Mutation, methylation and expression analysis of LIFR gene in Indian breast cancer patients

Abstract

LIFR functions as a tumor suppressor and metastatic suppressor of breast cancer. The present study investigates the status of LIFR gene in Indian breast cancer patients. A total of 137 breast cancer tissue and 137 adjacent normal tissue which served as controls were analyzed for mutation by automated DNA sequencing, methylation through methylation-specific polymerase chain reaction and its corresponding expression at mRNA and protein level using real-time quantitative polymerase chain reaction and immunohistochemistry respectively in Indian breast cancer patients. All the molecular findings were statistically correlated with clinopathological parameters of the patients to identify its association. LIFR mRNA expression was found to be 2.534 ± 3.52 fold downregulated with subsequent absence of protein in 67.15% cases (92/137).

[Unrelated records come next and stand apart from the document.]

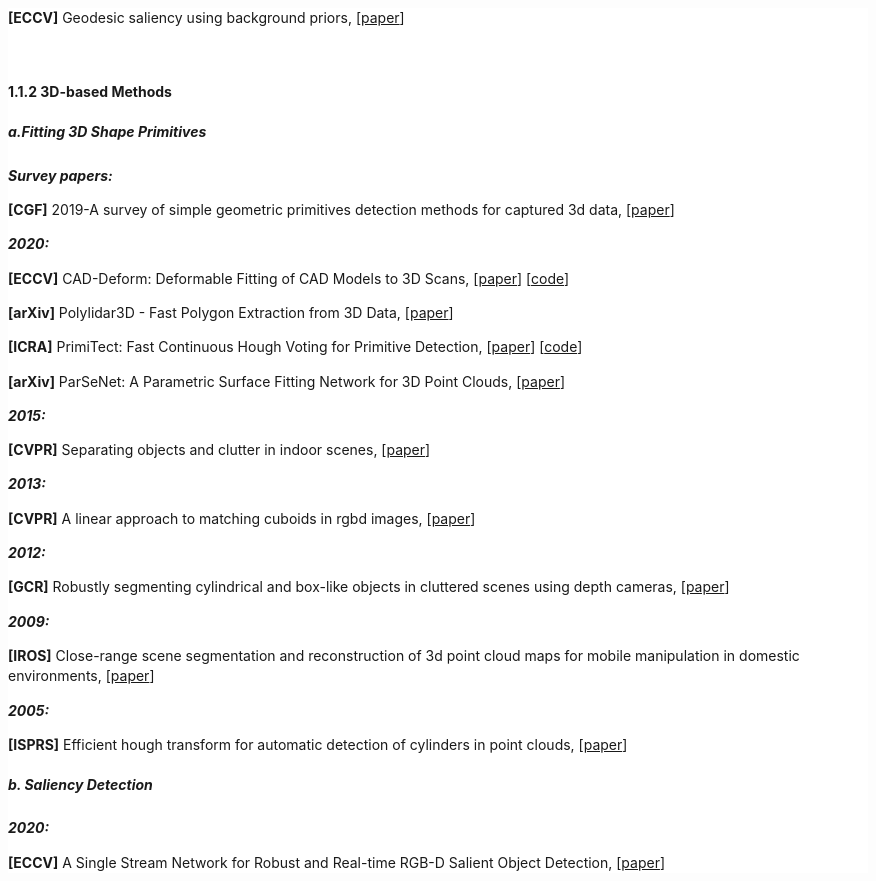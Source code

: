 **[ECCV]** Geodesic saliency using background priors, [[paper](http://jiansun.org/papers/ECCV12_GeodesicSaliency.pdf)]

</br>

#### 1.1.2 3D-based Methods

##### a.Fitting 3D Shape Primitives

***Survey papers:***

**[CGF]** 2019-A survey of simple geometric primitives detection methods for captured 3d data, [[paper](https://onlinelibrary.wiley.com/doi/full/10.1111/cgf.13451)]

***2020:***

**[ECCV]** CAD-Deform: Deformable Fitting of CAD Models to 3D Scans, [[paper](https://arxiv.org/pdf/2007.11965.pdf)] [[code](https://github.com/alexeybokhovkin/CAD-Deform)]

**[arXiv]** Polylidar3D - Fast Polygon Extraction from 3D Data, [[paper](https://arxiv.org/pdf/2007.12065.pdf)]

**[ICRA]** PrimiTect: Fast Continuous Hough Voting for Primitive Detection, [[paper](https://arxiv.org/pdf/2005.07457.pdf)] [[code](https://github.com/c-sommer/primitect)]

**[arXiv]** ParSeNet: A Parametric Surface Fitting Network for 3D Point Clouds, [[paper](https://arxiv.org/pdf/2003.12181.pdf)]

***2015:***

**[CVPR]** Separating objects and clutter in indoor scenes, [[paper](http://openaccess.thecvf.com/content_cvpr_2015/papers/Khan_Separating_Objects_and_2015_CVPR_paper.pdf)]

***2013:***

**[CVPR]** A linear approach to matching cuboids in rgbd images, [[paper](https://ieeexplore.ieee.org/document/6619126)]

***2012:***

**[GCR]** Robustly segmenting cylindrical and box-like objects in cluttered scenes using depth cameras, [[paper](https://ieeexplore.ieee.org/document/6309565)]

***2009:***

**[IROS]** Close-range scene segmentation and reconstruction of 3d point cloud maps for mobile manipulation in domestic environments, [[paper](https://ieeexplore.ieee.org/document/5354683)]

***2005:***

**[ISPRS]** Efficient hough transform for automatic detection of cylinders in point clouds, [[paper](https://www.isprs.org/proceedings/XXXVI/3-W19/papers/060.pdf)]



##### b. Saliency Detection

***2020:***

**[ECCV]** A Single Stream Network for Robust and Real-time RGB-D Salient Object Detection, [[paper](https://arxiv.org/pdf/2007.06853.pdf)]
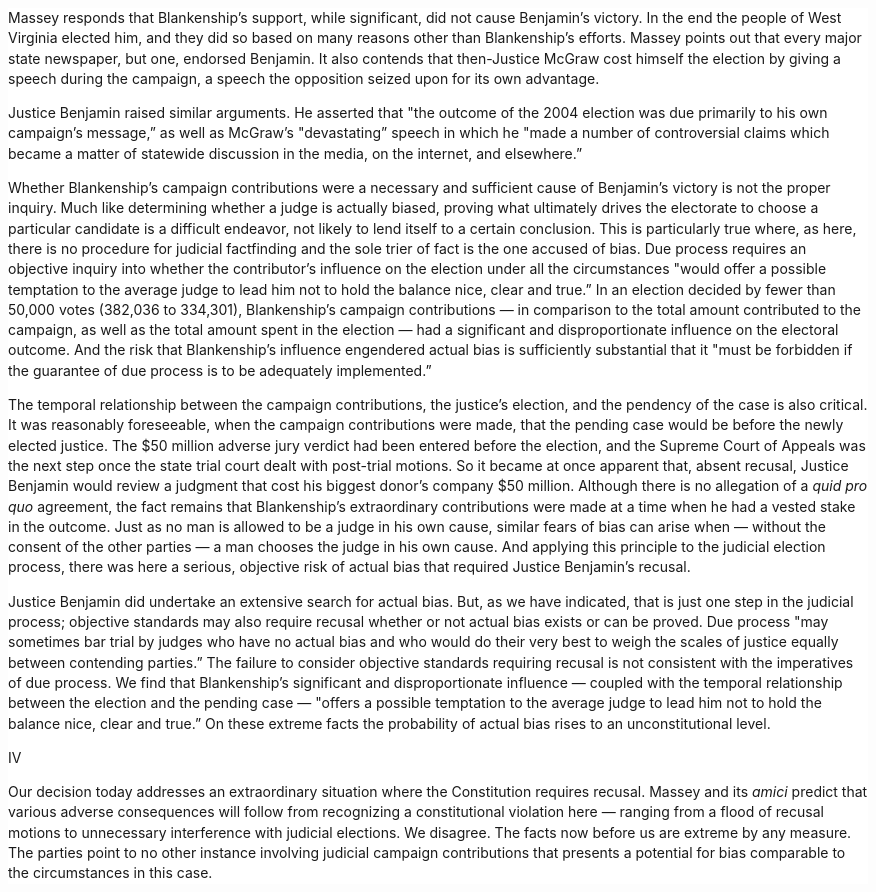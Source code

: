 Massey responds that Blankenship’s support, while significant, did not cause Benjamin’s victory. In the end the people of West Virginia elected him, and they did so based on many reasons other than Blankenship’s efforts. Massey points out that every major state newspaper, but one, endorsed Benjamin. It also contends that then-Justice McGraw cost himself the election by giving a speech during the campaign, a speech the opposition seized upon for its own advantage.

Justice Benjamin raised similar arguments. He asserted that "the outcome of the 2004 election was due primarily to his own campaign’s message,” as well as McGraw’s "devastating” speech in which he "made a number of controversial claims which became a matter of statewide discussion in the media, on the internet, and elsewhere.”

Whether Blankenship’s campaign contributions were a necessary and sufficient cause of Benjamin’s victory is not the proper inquiry. Much like determining whether a judge is actually biased, proving what ultimately drives the electorate to choose a particular candidate is a difficult endeavor, not likely to lend itself to a certain conclusion. This is particularly true where, as here, there is no procedure for judicial factfinding and the sole trier of fact is the one accused of bias. Due process requires an objective inquiry into whether the contributor’s influence on the election under all the circumstances "would offer a possible temptation to the average judge to lead him not to hold the balance nice, clear and true.” In an election decided by fewer than 50,000 votes (382,036 to 334,301), Blankenship’s campaign contributions — in comparison to the total amount contributed to the campaign, as well as the total amount spent in the election — had a significant and disproportionate influence on the electoral outcome. And the risk that Blankenship’s influence engendered actual bias is sufficiently substantial that it "must be forbidden if the guarantee of due process is to be adequately implemented.”

The temporal relationship between the campaign contributions, the justice’s election, and the pendency of the case is also critical. It was reasonably foreseeable, when the campaign contributions were made, that the pending case would be before the newly elected justice. The $50 million adverse jury verdict had been entered before the election, and the Supreme Court of Appeals was the next step once the state trial court dealt with post-trial motions. So it became at once apparent that, absent recusal, Justice Benjamin would review a judgment that cost his biggest donor’s company $50 million. Although there is no allegation of a _quid pro quo_ agreement, the fact remains that Blankenship’s extraordinary contributions were made at a time when he had a vested stake in the outcome. Just as no man is allowed to be a judge in his own cause, similar fears of bias can arise when — without the consent of the other parties — a man chooses the judge in his own cause. And applying this principle to the judicial election process, there was here a serious, objective risk of actual bias that required Justice Benjamin’s recusal.

Justice Benjamin did undertake an extensive search for actual bias. But, as we have indicated, that is just one step in the judicial process; objective standards may also require recusal whether or not actual bias exists or can be proved. Due process "may sometimes bar trial by judges who have no actual bias and who would do their very best to weigh the scales of justice equally between contending parties.” The failure to consider objective standards requiring recusal is not consistent with the imperatives of due process. We find that Blankenship’s significant and disproportionate influence — coupled with the temporal relationship between the election and the pending case — "offers a possible temptation to the average judge to lead him not to hold the balance nice, clear and true.” On these extreme facts the probability of actual bias rises to an unconstitutional level.

IV

Our decision today addresses an extraordinary situation where the Constitution requires recusal. Massey and its _amici_ predict that various adverse consequences will follow from recognizing a constitutional violation here — ranging from a flood of recusal motions to unnecessary interference with judicial elections. We disagree. The facts now before us are extreme by any measure. The parties point to no other instance involving judicial campaign contributions that presents a potential for bias comparable to the circumstances in this case.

The absence of LIFR protein coincided with 80.95% (85/105) methylated cases thereby showing a very strong correlation among the LIFR promoter methylation and LIFR protein expression (p = 0.0001). We also observed G2968C nucleotide change in 6/137 cases of exon 20 of LIFR gene resulting in Glu990Gln mutation. Correlation of LIFR promoter methylation with geographic location and age at menopause and LIFR mutation with age at menarche, age at first live birth, molecular subtypes of breast cancer, and lymph node status remained significant even after bonferroni correction (p ≤ 0.0027). All these data suggests the relevance of these associations in relation to Indian breast cancer patients. The loss of LIFR protein was frequently found in Indian breast cancer patients, and aberrant promoter methylation showed a significant correlation with its downregulation.